Earlier this year, Google introduced an image generator powered by Gemini. After users discovered the historical inaccuracies and spread them online, the company announced that it was discontinuing the feature and would bring it back in the coming weeks. This feature has not been re-released yet.

The tech giant will launch “AIOverviews” in Google Search in the U.S. on Monday, according to Google search chief Liz Reid. AIOverviews displays simple summaries of answers to the most complex search questions. For example, if a user searches for the best way to clean leather boots, an “AI summary” appears at the top of the results page that includes a multi-step cleaning process gleaned from information synthesized from around the web.

The company said it plans to bring Assistant-like planning features directly within Search. It explains that users can search for things like “create her 3-day meal plan for groups that are easy to prepare” and get a starting point from a wide range of recipes on the web. .

Google is testing a feature that will allow users to ask questions via video, including filming and uploading problems with products they own, regarding its progress in “multimodality,” or integrating more images and videos within its generative AI tools. He said he would start. Then ask the search engine to solve your problem. In one example, Google showed someone filming a broken record player while asking why it wasn't working. A Google search turned up the record player model and suggested that it might be malfunctioning because it wasn't properly balanced.

Another new feature being tested is called “AI Teammate,” which will be integrated into users' Google Workspace. Build a searchable collection of works from your messages and email threads with more PDFs and documents. For example, a would-be founder can ask her AI teammates, “Are you ready to launch?” The Assistant provides analysis and summaries based on information accessible in Gmail, Google Docs, and other his Workspace apps.

Project Astra is Google's latest advancement to the AI assistant being built by Google's DeepMind AI division. For now, this is just a prototype, but you can think of it as Google's goal to develop its own version of JARVIS, Tony Stark's all-knowing AI assistant from the Marvel Universe.

A demo video presented at Google I/O shows the Assistant remembering where the user put their glasses, reviewing code, and answering questions about specific parts of the system through video and audio rather than a chatbot interface. was able to assist. The speaker will be called when it appears on the video.

Google said that for a truly useful chatbot to work, users should be able to “converse naturally and without lag or delay.” Conversations in the demo video took place in real time without any delay.
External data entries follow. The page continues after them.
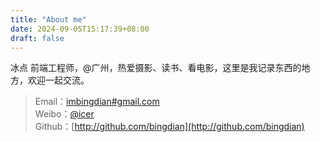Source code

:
 ```yaml
---
title: "About me"
date: 2024-09-05T15:17:39+08:00
draft: false
---
```


冰点 前端工程师，@广州，热爱摄影、读书、看电影，这里是我记录东西的地方，欢迎一起交流。

> Email：[imbingdian#gmail.com](mailto:imbingdian@gmail.com) <br />
> Weibo：[@icer](http://weibo.com/wlog) <br />
> Github：[http://github.com/bingdian](http://github.com/bingdian)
The demo followed OpenAI's Monday showcase showing a similar voice back-and-forth conversation with ChatGPT.

DeepMind CEO Demis Hassabis said on stage that “reducing response times to conversational times is a difficult engineering challenge.”

Pichai said he expects Project Astra to begin on Gemini later this year.

Google also announced Trillium, a 6th generation TPU, or tensor processing unit, which is a critical piece of hardware for running complex AI operations. This is expected to be available to cloud customers in late 2024.

TPUs are not intended to compete with other chips such as Nvidia's graphics processing units. For example, Pichai pointed out at I/O that Google Cloud will begin offering Nvidia's Blackwell GPUs in early 2025.

Nvidia announced in March that Google would use the Blackwell platform for a variety of internal deployments and would be one of the first cloud providers to offer Blackwell-powered instances, and that Google would have access to Nvidia's systems. He said it will help provide large-scale tools for businesses. Developers building large language models.

In his speech, Pichai emphasized Google's “longstanding partnership with Nvidia.” The two companies have worked together for more than a decade, and Pichai has said in the past that he expects the collaboration to continue in the next decade.